Vacanza short, rientro anticipato e subito al lavoro. Il programma di Lorenzo Pellegrini per mettere il Milan nel mirino e tornare fin dalla ripresa del campionato a disposizione di José Mourinho ha mosso i suoi primi tasselli. C'è da imprimere un altro ritmo al processo di recupero dall'infortunio e il numero 7 non vuole perdere ulteriori giorni: la lesione muscolare (al retto femorale destro) che lo tiene fuori da fine novembre è da considerarsi ormai quasi smaltita, ma il giocatore ha bisogno di ritrovare tono atletico e passo da gara dopo l'assenza medio-lunga. Il tempo di ricaricare le pile con la famiglia a Dubai (meta scelta da diversi calciatori giallorossi per la settimana di ferie natalizie) appena Mourinho ha decretato lo sciogliete le righe, e Pelle ha stabilito di rientrare nella Capitale in anticipo rispetto alle ferie concesse alla squadra. La ripresa degli allenamenti è stata fissata dallo Special One per il 30 dicembre, ma Lorenzo era a Roma già a Santo Stefano e sui campi di Trigoria a partire da ieri, per seguire un programma di lavoro personalizzato. Scelta autonoma. Scelta da Capitano. Dopo aver trascorso buona parte del mese di dicembre alle prese con le terapie prima e con le sedute individuali poi, la speranza è di rientrare in gruppo in tempi utili per poter rientrare nella lista dei convocati per la trasferta di Milano.

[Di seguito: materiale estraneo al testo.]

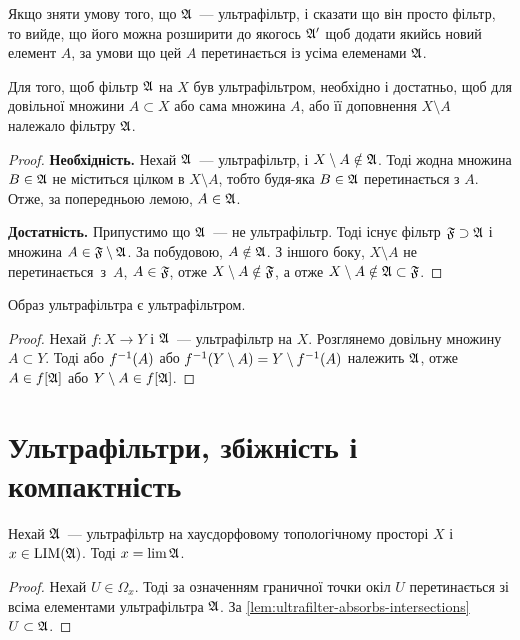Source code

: \begin{remark}
    Якщо зняти умову того, що $\frak A$~--- ультрафільтр, і сказати що він просто фільтр, то вийде, що його можна розширити до якогось $\frak A'$ щоб додати якийсь новий елемент $A$, за умови що цей $A$  перетинається із усіма елеменами $\frak A$.
\end{remark}

\begin{theorem}
    \label{th:ultrafilter-criterion}
    Для того, щоб фільтр $\frak A$ на $X$ був ультрафільтром, необхідно і достатньо, щоб для довільної множини $A \subset X$ або сама множина $A$, або її доповнення $X \setminus A$ належало фільтру $\frak A$.
\end{theorem}
\begin{proof}
    \textbf{Необхідність.} Нехай $\frak A$~--- ультрафільтр, і $X \setminus A \notin \frak A$. Тоді жодна множина $B \in \frak A$ не міститься цілком в $X \setminus A$, тобто будя-яка $B \in \frak A$ перетинається з $A$. Отже, за попередньою лемою, $A \in \frak A$. 
    
    \textbf{Достатність.} Припустимо що $\frak A$~--- не ультрафільтр. Тоді існує фільтр $\frak F \supset \frak A$ і множина $A \in \frak F \setminus \frak A$. За побудовою, $A \notin \frak A$. З іншого боку, $X \setminus A$ не перетинається~з~$A$, $A \in \frak F$, отже $X \setminus A \notin \frak F$, а отже $X \setminus A \notin \frak A \subset \frak F$.
\end{proof}

\begin{corollary}
    \label{crl:ultrafilter-image-is-ultrafilter}
    Образ ультрафільтра є ультрафільтром.
\end{corollary}
\begin{proof}
    Нехай $f: X \to Y$ і $\frak A$~--- ультрафільтр на $X$. Розглянемо довільну множину $A \subset Y$. Тоді або $f\inv (A)$ або $f\inv (Y \setminus A) = Y \setminus f\inv (A)$ належить $\frak A$, отже $A \in f[\frak A]$ або $Y \setminus A \in f[\frak A]$.
\end{proof}

\section{Ультрафільтри, збіжність і компактність}

\begin{lemma}
    \label{lem:ultrafilter-limitpoint-is-its-limit}
    Нехай $\frak A$~--- ультрафільтр на хаусдорфовому топологічному просторі $X$ і $x \in \LIM(\frak A)$. Тоді $x = \lim \frak A$.
\end{lemma}
\begin{proof}
    Нехай $U \in \Omega_x$. Тоді за означенням граничної точки окіл $U$ перетинається зі всіма елементами ультрафільтра $\frak A$. За \cref{lem:ultrafilter-absorbs-intersections} $U \subset \frak A$.
\end{proof}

Sei partite fuori, praticamente sette se si considera che nella gara contro il Torino del 28 novembre scorso, quella in cui si è infortunato, ha disputato un quarto scarso di gioco. Troppe per chi come lui non solo indossa la maglia giallorossa, ma la venera anche. Già in passato Lorenzo ha mostrato con i fatti cosa vuol dire sacrificarsi: sul finire della scorsa stagione sono stati diversi gli impegni che ha affrontato con infiltrazioni di antidolorifici, ultimo dei quali il derby di fine campionato, la cui presenza gli è di fatto costata la partecipazione agli Europei poi vinti dall'Italia. E anche nell'annata in corso, Pellegrini ha giocato non al meglio delle proprie condizioni, nel periodo in cui la Roma è stata costretta a fronteggiare diverse assenze fra centrocampo e trequarti. Con l'ultimo ko ha dovuto però alzare bandiera bianca anche lui. Pur fremendo dalla voglia di tornare. La stessa che anima ora l'accelerazione impressa al processo di recupero, anche a costo di rinunciare alle vacanze e tornare al lavoro tre giorni prima rispetto a tutti gli altri compagni. «Come lui ne vorrei tre», ha detto Mou in tempi non sospetti. Difficile dargli torto.